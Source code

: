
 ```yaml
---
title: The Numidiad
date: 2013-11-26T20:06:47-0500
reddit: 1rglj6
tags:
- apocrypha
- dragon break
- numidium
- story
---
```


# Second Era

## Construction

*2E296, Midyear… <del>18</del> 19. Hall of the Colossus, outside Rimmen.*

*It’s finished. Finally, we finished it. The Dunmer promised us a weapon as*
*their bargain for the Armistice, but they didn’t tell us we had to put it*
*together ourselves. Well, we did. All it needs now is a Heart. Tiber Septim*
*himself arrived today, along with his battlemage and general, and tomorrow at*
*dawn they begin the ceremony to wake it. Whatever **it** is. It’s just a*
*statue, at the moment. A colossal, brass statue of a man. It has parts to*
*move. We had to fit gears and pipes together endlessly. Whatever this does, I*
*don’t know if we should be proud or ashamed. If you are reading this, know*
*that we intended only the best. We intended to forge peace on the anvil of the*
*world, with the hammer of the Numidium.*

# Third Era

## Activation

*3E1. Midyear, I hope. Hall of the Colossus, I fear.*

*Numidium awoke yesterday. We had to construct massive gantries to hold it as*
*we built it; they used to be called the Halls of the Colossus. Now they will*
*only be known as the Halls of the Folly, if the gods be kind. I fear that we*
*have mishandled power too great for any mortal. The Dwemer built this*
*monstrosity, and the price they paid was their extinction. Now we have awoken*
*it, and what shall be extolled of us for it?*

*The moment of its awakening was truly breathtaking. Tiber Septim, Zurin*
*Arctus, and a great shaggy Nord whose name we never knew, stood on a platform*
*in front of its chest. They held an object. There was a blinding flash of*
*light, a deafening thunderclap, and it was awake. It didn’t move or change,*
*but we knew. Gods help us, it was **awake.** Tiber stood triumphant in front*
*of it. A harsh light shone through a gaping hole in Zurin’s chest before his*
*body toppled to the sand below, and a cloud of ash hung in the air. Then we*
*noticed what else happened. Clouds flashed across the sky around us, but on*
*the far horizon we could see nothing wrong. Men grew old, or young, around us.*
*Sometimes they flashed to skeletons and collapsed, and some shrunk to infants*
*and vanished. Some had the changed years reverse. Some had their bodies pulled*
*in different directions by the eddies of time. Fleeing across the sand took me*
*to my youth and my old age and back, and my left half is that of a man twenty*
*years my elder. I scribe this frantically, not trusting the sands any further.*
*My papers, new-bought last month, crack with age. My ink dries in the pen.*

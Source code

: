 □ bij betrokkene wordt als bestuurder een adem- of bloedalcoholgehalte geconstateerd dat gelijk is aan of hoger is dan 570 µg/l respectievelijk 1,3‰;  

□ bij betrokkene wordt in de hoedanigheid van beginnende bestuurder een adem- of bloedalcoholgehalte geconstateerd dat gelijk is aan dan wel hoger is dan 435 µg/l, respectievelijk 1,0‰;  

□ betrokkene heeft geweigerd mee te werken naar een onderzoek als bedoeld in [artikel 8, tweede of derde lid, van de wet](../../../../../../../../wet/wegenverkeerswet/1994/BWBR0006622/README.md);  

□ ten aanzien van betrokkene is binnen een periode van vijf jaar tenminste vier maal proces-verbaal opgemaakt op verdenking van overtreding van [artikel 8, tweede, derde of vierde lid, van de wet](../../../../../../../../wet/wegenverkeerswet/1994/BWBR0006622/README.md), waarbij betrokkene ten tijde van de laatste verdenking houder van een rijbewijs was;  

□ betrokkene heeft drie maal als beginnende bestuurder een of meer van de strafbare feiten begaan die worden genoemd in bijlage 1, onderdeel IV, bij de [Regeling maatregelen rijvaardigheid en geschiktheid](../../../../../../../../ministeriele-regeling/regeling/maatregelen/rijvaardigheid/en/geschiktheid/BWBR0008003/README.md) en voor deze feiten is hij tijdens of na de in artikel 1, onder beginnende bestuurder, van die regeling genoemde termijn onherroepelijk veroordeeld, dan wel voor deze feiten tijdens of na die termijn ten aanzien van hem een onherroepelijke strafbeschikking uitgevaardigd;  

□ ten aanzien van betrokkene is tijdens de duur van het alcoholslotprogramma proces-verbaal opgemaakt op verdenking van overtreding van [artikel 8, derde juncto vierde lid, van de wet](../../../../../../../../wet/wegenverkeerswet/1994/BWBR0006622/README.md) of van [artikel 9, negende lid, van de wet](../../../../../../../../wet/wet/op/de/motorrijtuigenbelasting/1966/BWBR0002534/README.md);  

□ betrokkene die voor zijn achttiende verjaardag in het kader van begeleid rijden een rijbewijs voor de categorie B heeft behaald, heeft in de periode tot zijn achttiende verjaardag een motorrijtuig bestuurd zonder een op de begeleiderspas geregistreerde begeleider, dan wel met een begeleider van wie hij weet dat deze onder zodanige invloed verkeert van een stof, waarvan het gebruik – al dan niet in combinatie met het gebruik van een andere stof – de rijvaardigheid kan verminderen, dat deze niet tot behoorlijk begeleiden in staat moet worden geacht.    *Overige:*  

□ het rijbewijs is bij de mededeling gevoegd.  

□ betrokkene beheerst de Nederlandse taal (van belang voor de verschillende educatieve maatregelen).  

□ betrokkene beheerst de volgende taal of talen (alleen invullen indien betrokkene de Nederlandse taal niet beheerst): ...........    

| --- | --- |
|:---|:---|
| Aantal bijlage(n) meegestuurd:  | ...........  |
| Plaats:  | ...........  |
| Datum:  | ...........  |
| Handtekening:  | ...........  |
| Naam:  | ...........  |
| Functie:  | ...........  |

***

Work request: Beginning with the opening line above, retype the records exactly through the line with "anvil of the*", both ends included.

Response area:
Source code

:
 ```yaml
---
title: The Numidiad
date: 2013-11-26T20:06:47-0500
reddit: 1rglj6
tags:
- apocrypha
- dragon break
- numidium
- story
---
```


# Second Era

## Construction

*2E296, Midyear… <del>18</del> 19. Hall of the Colossus, outside Rimmen.*

*It’s finished. Finally, we finished it. The Dunmer promised us a weapon as*
*their bargain for the Armistice, but they didn’t tell us we had to put it*
*together ourselves. Well, we did. All it needs now is a Heart. Tiber Septim*
*himself arrived today, along with his battlemage and general, and tomorrow at*
*dawn they begin the ceremony to wake it. Whatever **it** is. It’s just a*
*statue, at the moment. A colossal, brass statue of a man. It has parts to*
*move. We had to fit gears and pipes together endlessly. Whatever this does, I*
*don’t know if we should be proud or ashamed. If you are reading this, know*
*that we intended only the best. We intended to forge peace on the anvil of the*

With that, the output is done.